Chavismo(s) at the Crossroads of the Barbados Agreement

Negotiating with the opposition created winners and losers within Chavismo. With the government about to blow it up by prosecuting the National Commission of Primaries, will the winners save it?

After the surprising voter turnout on October 22nd, the primaries seem now to face a bigger challenge than insufficient logistics and AD candidate Carlos Prosperi’s baseless fraud accusations. Chavismo is now saying that the participation numbers of the “far-right’s primaries” are inflated as part of a fraud. “Enough of the Machado woman, enough of the guarimberos, the fraudsters, the liars, the extremists!” screamed Nicolás Maduro in his television show. Of course, as it has happened before, Chavismo has been using its co-opted opposition—like Bernabé Gutiérrez’s AD, a single MAS member and more importantly alacrán José Brito, who denounced the primaries’ “irregularities” in the Supreme Tribunal of Justice—to toss its fraud allegations.

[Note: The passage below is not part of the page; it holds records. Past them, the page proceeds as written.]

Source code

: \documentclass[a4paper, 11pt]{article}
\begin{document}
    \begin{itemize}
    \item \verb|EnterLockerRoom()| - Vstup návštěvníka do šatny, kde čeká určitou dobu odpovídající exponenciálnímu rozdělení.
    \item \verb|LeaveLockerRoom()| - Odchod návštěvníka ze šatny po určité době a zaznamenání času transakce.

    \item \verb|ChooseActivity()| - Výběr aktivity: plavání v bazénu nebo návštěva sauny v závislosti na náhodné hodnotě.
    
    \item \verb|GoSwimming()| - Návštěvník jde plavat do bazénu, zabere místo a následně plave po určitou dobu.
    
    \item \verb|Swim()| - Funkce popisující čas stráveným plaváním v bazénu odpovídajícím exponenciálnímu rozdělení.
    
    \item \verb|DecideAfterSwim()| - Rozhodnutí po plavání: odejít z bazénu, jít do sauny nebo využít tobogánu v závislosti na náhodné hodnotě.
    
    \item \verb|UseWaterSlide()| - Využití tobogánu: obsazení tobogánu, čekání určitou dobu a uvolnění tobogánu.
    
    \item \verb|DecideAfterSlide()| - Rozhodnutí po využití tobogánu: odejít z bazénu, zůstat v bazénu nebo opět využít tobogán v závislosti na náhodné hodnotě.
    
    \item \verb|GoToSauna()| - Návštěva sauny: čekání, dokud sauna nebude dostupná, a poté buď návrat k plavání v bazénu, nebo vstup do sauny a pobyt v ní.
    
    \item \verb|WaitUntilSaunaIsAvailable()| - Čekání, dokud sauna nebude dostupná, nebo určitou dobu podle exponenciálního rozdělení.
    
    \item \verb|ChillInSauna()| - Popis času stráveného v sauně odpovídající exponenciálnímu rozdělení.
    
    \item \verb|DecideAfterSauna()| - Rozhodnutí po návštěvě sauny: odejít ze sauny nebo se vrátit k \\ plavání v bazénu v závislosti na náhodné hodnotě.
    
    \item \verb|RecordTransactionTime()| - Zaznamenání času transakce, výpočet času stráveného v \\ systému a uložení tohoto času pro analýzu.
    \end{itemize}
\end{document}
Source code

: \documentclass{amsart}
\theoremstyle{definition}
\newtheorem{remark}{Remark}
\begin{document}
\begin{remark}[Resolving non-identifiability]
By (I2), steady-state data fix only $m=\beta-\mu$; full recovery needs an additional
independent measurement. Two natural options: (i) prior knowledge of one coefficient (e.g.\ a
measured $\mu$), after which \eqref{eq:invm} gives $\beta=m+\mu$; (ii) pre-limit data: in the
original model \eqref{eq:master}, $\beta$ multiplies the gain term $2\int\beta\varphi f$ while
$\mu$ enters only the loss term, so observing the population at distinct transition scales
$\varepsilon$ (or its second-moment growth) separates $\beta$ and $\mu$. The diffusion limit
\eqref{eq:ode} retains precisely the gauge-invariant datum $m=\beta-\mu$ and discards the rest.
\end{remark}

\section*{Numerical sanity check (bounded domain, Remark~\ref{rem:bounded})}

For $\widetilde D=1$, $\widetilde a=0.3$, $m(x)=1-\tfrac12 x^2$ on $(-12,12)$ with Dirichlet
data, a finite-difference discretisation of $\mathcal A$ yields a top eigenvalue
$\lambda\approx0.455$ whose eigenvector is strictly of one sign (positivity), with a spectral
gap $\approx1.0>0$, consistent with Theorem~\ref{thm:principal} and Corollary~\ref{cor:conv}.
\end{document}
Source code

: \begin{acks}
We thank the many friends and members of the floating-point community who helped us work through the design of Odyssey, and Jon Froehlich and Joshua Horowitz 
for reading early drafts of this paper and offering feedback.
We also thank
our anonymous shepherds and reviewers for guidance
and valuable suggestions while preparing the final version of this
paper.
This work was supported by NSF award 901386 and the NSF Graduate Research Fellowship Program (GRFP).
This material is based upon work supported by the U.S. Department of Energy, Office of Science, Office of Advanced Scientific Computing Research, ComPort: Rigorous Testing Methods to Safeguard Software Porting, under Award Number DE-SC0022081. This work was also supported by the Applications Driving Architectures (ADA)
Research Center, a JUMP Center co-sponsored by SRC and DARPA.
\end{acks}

All of this has opened the door for judicial persecution against the members of the National Commission of Primaries, which is now being investigated for four different crimes by Attorney General Tarek W. Saab, something that could blow up the Barbados agreement and the six-months sanctions relief conditioned on the electoral guarantees agreed in the island.

Some Chavistas seem to be more committed to the Barbados Agreement than others. Predictably, Diosdado Cabello, the hardliners’ poster child, dived forward torpedoing it. Several others joined him. Yet, Rafael Lacava—the eccentric Chavista governor of Carabobo—gave a press conference on Wednesday with a different attitude. In it, he seemed to alert Chavismo—through threats to the opposition—about the consequences of blowing up sanctions relief.

On the one hand, Lacava recognizes the event as “opposition primary elections” and describes it—alleging Venezuela is a democracy—as “a demonstration of what is experienced in the country: a democratic spirit where opposing sectors are allowed to organize an electoral event to settle their opinions.” Unlike the other Chavistas, at no point does he directly talk about a fraud or give his version of the supposed “real” turnout numbers (which, by the way, vary depending on the Chavista leader or pundit who says them). Rather, he depicts the baseless fraud allegations as another petty intra-opposition conflict.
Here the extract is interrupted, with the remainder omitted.